Cirque Éloize is a slick group of multi-talented circus performers. As well as the more standard juggling, tumbling and aerial acts, almost all of the performers can also play a brass instrument of some description, creating a vibrant and cheerful atmosphere in this unique show. During the physical acts and musical numbers the show Hotel fizzes with a maverick energy that is enormously enjoyable to watch, although the production suffers with dips in-between these moments dragging the show.

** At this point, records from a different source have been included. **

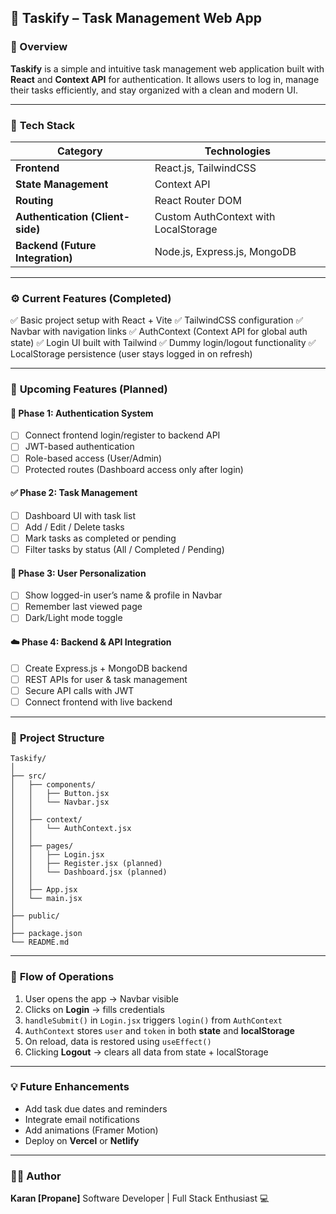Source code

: ## 🧩 **Taskify – Task Management Web App**

### 📝 Overview

**Taskify** is a simple and intuitive task management web application built with **React** and **Context API** for authentication.
It allows users to log in, manage their tasks efficiently, and stay organized with a clean and modern UI.

---

### 🚀 **Tech Stack**

| Category                         | Technologies                         |
| -------------------------------- | ------------------------------------ |
| **Frontend**                     | React.js, TailwindCSS                |
| **State Management**             | Context API                          |
| **Routing**                      | React Router DOM                     |
| **Authentication (Client-side)** | Custom AuthContext with LocalStorage |
| **Backend (Future Integration)** | Node.js, Express.js, MongoDB         |

---

### ⚙️ **Current Features (Completed)**

✅ Basic project setup with React + Vite
✅ TailwindCSS configuration
✅ Navbar with navigation links
✅ AuthContext (Context API for global auth state)
✅ Login UI built with Tailwind
✅ Dummy login/logout functionality
✅ LocalStorage persistence (user stays logged in on refresh)

---

### 🧠 **Upcoming Features (Planned)**

#### 🧩 Phase 1: Authentication System

* [ ] Connect frontend login/register to backend API
* [ ] JWT-based authentication
* [ ] Role-based access (User/Admin)
* [ ] Protected routes (Dashboard access only after login)

#### ✅ Phase 2: Task Management

* [ ] Dashboard UI with task list
* [ ] Add / Edit / Delete tasks
* [ ] Mark tasks as completed or pending
* [ ] Filter tasks by status (All / Completed / Pending)

#### 📅 Phase 3: User Personalization

* [ ] Show logged-in user’s name & profile in Navbar
* [ ] Remember last viewed page
* [ ] Dark/Light mode toggle

#### ☁️ Phase 4: Backend & API Integration

* [ ] Create Express.js + MongoDB backend
* [ ] REST APIs for user & task management
* [ ] Secure API calls with JWT
* [ ] Connect frontend with live backend

---

### 📂 **Project Structure**

```
Taskify/
│
├── src/
│   ├── components/
│   │   ├── Button.jsx
│   │   └── Navbar.jsx
│   │
│   ├── context/
│   │   └── AuthContext.jsx
│   │
│   ├── pages/
│   │   ├── Login.jsx
│   │   ├── Register.jsx (planned)
│   │   └── Dashboard.jsx (planned)
│   │
│   ├── App.jsx
│   └── main.jsx
│
├── public/
│
├── package.json
└── README.md
```

---

### 🔑 **Flow of Operations**

1. User opens the app → Navbar visible
2. Clicks on **Login** → fills credentials
3. `handleSubmit()` in `Login.jsx` triggers `login()` from `AuthContext`
4. `AuthContext` stores `user` and `token` in both **state** and **localStorage**
5. On reload, data is restored using `useEffect()`
6. Clicking **Logout** → clears all data from state + localStorage

---

### 💡 **Future Enhancements**

* Add task due dates and reminders
* Integrate email notifications
* Add animations (Framer Motion)
* Deploy on **Vercel** or **Netlify**

---

### 👨‍💻 **Author**

**Karan [Propane]**
Software Developer | Full Stack Enthusiast 💻

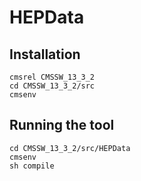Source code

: # HEPData

## Installation
```
cmsrel CMSSW_13_3_2
cd CMSSW_13_3_2/src
cmsenv
```

## Running the tool

```
cd CMSSW_13_3_2/src/HEPData
cmsenv
sh compile
```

If Wes Anderson were to move into circus, Hotel feels close to the kind of thing he might produce, with deadpan delivery of quirky lines made all the more charming by heavy French accents. As the title would seem to suggest, the production is set in a hotel – the main stage area comprises the lobby and bar whilst the gold framed spaces behind offer glimpses into other rooms, of both guests and staff. The production falls down a little on this conceit, however: whilst some characters work incredibly well – most notably Antonin Wicky as the bustling clown concierge – others are unclear, with a blurred divide between guests and staff that feels narratively unsatisfying. The performers are at their best as hotel staff, with a beautiful aerial rope sequence brought by Una Bennet when making a bed and some impressive juggling from Philippe Dupuis in the process of catching the leaks from the roof. Other stand-out acts are the hand-balancing duos, made up of Julius Bitterling and César Mispelon, who begin the show in fantastic style, and Andrei Anissimov and Emma Rogers, who have a touching duet.
The “house style” is a combination of speed and precision, making sequences sharp, peppery and exciting to watch. The performers seem to edge along the fine line between control and chaos, and as ever in circus the acts work best when there is a slice of danger: Tuedon Ariri is impressive in the aerial straps, and the majority of the company produce some exceptional work on the Chinese Poles, leaping over one another and plummeting towards the floor at speed. It is disappointing, then, when Jérémy Vitupier’s slack wire performance is muddied with a very conspicuous safety wire – an unnecessary addition that undermined the skill of the performance somewhat. It seems to betray a lack of confidence; a recurring theme of the evening, most excruciatingly obvious when singer Sabrina Halde forgets her place in a song and fumbles agonisingly onstage. It is also apparent in the less engaging sections of the production: there are some rather flat jokes about a dog called “Carpet” and an extremely bizarre choir which drags on for far too long.
This is a charming circus production that doesn’t take itself too seriously, with some incredible acts, excellent clowning and lively music. It would benefit, however, from cutting the fluff and working to tighten up the acts and transitions to keep the audience engaged and excited from start to finish.